HADOOP IS THE SOLUTION
Have you ever think how much data companies receive per data. i am mainly referring to companies like Facebook, google, twitter, banks, etc who receives tonnes of data per day. let me show you some statistics
1. Google gets over 3.5 billion searches daily
2. Whats App users exchange up to 65 billion messages daily.
3. Internet users generate about 2.5 Quintilian bytes of data each day
4. In 2019, there are 2.3 billion active Facebook users, and they generate a lot of data.
5. Twitter users send over half a million tweets every minute.
(search google for more amazing statistics)
This is known as big data problem
Now the main thing comes
Have you ever tried to open a file of 10gb only? how much time it takes to open? if you hadn’t try then do it today. don’t have a file so much big?then make your own. its easy to make in Linux!
My PC took about a minute! if i have a petabyte size file how much time it will take to open? how much time should FB take to show you a post which is in a file of this much size ? Theoretically it should take years. similarly when you search something on google this should happen.
But real fact is that if it take more than 5 seconds you will never be using google, Facebook, etc !
so, can you imagine how Facebook or google opens petabytes of file in seconds?
Here comes the concept of distributed storage cluster or distributed file system and to implement it we use a tool known as hadoop.

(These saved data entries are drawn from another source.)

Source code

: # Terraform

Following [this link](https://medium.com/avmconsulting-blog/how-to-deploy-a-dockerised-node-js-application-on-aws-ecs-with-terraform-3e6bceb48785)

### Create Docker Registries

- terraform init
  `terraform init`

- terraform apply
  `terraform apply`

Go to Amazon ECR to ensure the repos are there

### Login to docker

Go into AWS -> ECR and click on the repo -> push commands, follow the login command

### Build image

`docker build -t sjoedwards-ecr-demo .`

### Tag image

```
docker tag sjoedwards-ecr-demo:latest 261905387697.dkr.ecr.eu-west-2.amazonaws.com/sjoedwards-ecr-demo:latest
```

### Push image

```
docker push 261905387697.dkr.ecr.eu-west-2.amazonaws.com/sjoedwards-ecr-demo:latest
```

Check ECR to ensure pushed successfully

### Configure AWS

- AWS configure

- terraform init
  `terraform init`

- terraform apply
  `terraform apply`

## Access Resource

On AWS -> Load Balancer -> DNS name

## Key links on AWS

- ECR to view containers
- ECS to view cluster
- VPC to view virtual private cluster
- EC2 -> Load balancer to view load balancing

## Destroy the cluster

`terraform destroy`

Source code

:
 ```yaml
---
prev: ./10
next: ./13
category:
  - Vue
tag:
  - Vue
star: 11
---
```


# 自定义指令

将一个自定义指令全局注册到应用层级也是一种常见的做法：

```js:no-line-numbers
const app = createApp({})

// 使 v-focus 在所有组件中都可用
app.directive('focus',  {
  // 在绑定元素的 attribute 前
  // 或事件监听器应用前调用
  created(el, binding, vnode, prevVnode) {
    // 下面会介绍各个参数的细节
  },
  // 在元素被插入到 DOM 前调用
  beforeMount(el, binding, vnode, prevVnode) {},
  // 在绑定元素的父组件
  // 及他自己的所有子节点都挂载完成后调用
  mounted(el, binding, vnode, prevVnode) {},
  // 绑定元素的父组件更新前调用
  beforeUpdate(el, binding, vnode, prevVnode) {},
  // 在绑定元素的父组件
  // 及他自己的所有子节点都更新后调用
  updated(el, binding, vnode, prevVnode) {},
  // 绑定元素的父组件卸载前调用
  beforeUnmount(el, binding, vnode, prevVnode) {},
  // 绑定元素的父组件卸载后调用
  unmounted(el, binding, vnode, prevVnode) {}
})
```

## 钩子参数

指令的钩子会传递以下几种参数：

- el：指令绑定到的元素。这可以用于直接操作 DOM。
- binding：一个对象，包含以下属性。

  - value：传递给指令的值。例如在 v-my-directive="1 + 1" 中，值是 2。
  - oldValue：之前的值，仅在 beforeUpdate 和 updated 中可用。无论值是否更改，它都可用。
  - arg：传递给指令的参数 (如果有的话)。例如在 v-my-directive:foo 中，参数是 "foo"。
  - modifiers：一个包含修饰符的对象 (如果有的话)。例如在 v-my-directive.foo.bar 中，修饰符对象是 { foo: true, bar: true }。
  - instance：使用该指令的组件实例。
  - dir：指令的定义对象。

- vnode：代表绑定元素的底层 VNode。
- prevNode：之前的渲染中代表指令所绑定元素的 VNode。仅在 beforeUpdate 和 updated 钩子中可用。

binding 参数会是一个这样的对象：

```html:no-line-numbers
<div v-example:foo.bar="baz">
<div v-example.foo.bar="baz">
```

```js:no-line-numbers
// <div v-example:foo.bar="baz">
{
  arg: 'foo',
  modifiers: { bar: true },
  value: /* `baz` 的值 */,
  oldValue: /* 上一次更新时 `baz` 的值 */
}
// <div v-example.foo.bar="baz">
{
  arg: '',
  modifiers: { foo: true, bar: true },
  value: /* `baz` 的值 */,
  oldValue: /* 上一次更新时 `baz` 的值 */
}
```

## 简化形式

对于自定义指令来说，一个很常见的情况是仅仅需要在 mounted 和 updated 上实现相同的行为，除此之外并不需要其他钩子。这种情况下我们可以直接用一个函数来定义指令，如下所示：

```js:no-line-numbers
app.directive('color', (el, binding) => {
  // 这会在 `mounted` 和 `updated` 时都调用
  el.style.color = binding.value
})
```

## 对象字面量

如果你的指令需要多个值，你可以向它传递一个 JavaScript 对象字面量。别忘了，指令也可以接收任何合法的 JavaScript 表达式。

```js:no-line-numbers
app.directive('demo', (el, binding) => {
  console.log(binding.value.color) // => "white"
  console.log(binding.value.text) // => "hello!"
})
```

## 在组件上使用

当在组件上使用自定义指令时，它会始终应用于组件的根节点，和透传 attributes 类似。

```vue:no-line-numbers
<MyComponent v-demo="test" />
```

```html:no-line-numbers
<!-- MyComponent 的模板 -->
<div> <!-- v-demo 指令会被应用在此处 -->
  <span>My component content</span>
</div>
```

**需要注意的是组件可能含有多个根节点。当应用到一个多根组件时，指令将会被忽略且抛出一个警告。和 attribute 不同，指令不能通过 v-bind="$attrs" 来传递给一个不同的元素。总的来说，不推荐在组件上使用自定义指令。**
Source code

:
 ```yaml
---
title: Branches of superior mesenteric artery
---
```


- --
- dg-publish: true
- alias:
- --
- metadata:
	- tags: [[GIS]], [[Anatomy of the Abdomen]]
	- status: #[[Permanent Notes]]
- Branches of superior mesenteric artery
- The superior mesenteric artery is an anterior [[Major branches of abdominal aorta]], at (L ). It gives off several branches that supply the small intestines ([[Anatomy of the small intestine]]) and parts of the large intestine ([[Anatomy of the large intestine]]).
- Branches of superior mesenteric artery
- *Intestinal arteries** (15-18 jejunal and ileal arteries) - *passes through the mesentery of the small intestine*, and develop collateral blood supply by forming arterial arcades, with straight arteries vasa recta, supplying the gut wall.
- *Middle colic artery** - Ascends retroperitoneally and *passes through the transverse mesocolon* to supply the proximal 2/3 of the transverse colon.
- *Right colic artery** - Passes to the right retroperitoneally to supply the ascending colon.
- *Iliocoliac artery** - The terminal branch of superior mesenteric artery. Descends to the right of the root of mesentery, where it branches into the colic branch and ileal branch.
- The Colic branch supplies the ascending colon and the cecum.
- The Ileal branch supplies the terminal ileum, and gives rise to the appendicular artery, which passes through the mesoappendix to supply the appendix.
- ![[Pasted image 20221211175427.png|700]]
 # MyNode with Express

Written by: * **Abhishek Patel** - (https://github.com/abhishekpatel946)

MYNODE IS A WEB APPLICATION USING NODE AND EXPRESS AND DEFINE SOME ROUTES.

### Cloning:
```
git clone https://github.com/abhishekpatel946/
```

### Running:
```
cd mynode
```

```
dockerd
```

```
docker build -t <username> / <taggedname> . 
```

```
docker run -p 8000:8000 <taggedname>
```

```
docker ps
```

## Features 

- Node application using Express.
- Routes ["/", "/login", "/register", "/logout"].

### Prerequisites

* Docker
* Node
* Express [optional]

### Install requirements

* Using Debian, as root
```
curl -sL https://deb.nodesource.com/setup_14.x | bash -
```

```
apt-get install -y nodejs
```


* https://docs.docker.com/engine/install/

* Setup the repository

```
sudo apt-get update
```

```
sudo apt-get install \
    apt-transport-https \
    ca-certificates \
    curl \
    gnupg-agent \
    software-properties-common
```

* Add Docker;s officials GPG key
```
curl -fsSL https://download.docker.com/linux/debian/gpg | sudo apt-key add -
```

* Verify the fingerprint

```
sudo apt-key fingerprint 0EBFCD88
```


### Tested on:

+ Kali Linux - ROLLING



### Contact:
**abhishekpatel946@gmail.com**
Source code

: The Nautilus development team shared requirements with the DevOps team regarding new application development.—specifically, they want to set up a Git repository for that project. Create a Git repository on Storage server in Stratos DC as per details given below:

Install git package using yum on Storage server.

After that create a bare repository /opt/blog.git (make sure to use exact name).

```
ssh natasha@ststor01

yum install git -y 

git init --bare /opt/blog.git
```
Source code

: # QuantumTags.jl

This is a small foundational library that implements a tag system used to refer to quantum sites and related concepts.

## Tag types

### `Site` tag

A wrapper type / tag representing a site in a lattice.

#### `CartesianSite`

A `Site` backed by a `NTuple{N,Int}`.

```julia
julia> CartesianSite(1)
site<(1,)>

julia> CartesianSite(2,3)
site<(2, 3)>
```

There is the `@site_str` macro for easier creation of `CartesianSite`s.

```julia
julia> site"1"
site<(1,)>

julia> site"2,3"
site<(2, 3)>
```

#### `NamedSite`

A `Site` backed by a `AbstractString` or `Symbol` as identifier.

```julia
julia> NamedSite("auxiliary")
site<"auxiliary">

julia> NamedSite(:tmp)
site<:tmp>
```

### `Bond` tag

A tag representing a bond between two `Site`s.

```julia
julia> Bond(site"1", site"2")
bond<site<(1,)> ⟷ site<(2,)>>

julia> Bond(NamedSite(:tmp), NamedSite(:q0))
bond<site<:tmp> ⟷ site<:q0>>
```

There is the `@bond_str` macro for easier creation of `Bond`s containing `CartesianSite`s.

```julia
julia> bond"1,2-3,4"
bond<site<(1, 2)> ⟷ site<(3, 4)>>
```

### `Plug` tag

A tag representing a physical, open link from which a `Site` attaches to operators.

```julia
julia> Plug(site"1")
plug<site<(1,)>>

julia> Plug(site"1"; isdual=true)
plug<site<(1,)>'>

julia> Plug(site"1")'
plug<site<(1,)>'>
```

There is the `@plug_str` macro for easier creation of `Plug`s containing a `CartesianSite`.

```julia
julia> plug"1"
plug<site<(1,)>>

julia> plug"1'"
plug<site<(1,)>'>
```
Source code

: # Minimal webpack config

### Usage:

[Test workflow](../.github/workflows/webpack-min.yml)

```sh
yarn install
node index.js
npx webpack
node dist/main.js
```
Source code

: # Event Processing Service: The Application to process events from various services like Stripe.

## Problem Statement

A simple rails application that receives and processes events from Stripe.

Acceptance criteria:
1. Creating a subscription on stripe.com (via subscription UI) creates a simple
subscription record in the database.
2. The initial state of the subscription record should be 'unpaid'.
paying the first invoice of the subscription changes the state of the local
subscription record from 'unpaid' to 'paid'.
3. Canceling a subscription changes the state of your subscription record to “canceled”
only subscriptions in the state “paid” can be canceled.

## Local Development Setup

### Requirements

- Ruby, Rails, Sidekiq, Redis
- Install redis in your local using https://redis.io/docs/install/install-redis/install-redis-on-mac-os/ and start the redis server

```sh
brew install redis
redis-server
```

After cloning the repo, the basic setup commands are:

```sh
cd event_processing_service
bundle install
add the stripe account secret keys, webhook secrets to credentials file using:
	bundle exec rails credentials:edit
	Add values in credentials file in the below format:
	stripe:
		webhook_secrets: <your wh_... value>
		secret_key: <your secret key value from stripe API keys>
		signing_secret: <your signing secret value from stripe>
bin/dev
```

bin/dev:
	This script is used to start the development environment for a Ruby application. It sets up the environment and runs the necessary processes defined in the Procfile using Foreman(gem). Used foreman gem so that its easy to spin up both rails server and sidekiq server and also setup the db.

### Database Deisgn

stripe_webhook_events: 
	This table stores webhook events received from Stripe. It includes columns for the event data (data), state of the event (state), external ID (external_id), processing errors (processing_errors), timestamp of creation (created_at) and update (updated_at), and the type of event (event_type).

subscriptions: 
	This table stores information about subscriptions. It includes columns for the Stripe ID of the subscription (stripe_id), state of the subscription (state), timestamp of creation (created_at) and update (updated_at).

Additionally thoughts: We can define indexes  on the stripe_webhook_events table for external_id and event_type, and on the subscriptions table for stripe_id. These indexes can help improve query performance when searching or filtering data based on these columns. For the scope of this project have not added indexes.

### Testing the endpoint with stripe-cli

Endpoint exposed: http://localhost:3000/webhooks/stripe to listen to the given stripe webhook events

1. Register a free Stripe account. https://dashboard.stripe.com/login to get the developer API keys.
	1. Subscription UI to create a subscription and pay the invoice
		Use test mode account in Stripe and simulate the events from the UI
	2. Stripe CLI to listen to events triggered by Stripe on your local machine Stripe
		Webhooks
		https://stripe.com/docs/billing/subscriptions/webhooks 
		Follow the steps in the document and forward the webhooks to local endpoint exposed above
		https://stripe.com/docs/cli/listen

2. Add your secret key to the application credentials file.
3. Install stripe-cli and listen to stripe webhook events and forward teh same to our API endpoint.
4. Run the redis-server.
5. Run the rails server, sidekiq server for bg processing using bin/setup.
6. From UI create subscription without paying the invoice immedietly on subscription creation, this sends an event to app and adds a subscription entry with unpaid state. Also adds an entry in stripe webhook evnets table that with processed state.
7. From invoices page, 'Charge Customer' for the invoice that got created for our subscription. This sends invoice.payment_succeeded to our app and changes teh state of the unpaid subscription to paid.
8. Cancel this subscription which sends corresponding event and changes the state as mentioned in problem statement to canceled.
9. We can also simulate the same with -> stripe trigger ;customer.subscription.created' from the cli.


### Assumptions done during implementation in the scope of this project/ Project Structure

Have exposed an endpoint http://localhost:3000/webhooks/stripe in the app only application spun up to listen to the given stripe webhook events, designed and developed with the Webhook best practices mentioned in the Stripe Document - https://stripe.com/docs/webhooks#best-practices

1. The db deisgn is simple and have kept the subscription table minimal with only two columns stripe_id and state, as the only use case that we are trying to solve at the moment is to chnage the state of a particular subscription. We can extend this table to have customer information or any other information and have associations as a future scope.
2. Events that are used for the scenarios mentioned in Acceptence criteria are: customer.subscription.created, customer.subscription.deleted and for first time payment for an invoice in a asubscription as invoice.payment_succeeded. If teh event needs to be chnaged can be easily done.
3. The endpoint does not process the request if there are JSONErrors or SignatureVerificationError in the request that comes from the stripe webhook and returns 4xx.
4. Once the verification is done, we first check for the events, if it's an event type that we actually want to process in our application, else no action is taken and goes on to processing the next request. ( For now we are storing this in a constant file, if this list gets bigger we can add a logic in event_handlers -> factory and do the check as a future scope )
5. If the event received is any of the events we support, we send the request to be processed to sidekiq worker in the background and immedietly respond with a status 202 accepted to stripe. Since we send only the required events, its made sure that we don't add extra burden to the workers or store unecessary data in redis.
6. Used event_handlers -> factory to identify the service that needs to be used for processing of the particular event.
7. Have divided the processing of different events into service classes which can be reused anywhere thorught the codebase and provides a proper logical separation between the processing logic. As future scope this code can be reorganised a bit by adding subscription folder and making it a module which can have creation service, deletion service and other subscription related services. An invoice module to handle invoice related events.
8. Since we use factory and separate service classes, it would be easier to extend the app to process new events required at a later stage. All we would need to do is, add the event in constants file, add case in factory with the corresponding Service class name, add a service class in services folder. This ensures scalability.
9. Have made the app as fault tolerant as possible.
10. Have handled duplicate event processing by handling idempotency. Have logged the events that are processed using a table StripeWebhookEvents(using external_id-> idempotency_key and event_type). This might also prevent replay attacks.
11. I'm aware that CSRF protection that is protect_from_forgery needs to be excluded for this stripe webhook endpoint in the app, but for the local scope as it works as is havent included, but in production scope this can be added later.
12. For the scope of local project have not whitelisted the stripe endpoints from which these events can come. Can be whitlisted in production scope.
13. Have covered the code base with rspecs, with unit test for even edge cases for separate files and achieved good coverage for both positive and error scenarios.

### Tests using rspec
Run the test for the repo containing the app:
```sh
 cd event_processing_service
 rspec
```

In very simple terms →Hadoop breaks a file into pieces and sends it to different servers(or laptops or hard disk) and since every system has its own speed of storing or reading we get speed 10 times if we are using 10 servers and so on.
Example- if we have a file of 10gb and our server has speed of 1gb/minute then it will take 10 minutes to store or read. but if we send the same file parallel to 10 servers then it would take only 1 minute! And this can be achieved by hadoop which connects lots of servers through network(known as cluster). This type of architecture or topology is famously known as master-slave architecture.
For transferring data between nodes HDFS (hadoop distributed file system) protocol is used.
Hadoop File System was developed using distributed file system design. It is run on commodity hardware. Unlike other distributed systems, HDFS is highly faulttolerant and designed using low-cost hardware.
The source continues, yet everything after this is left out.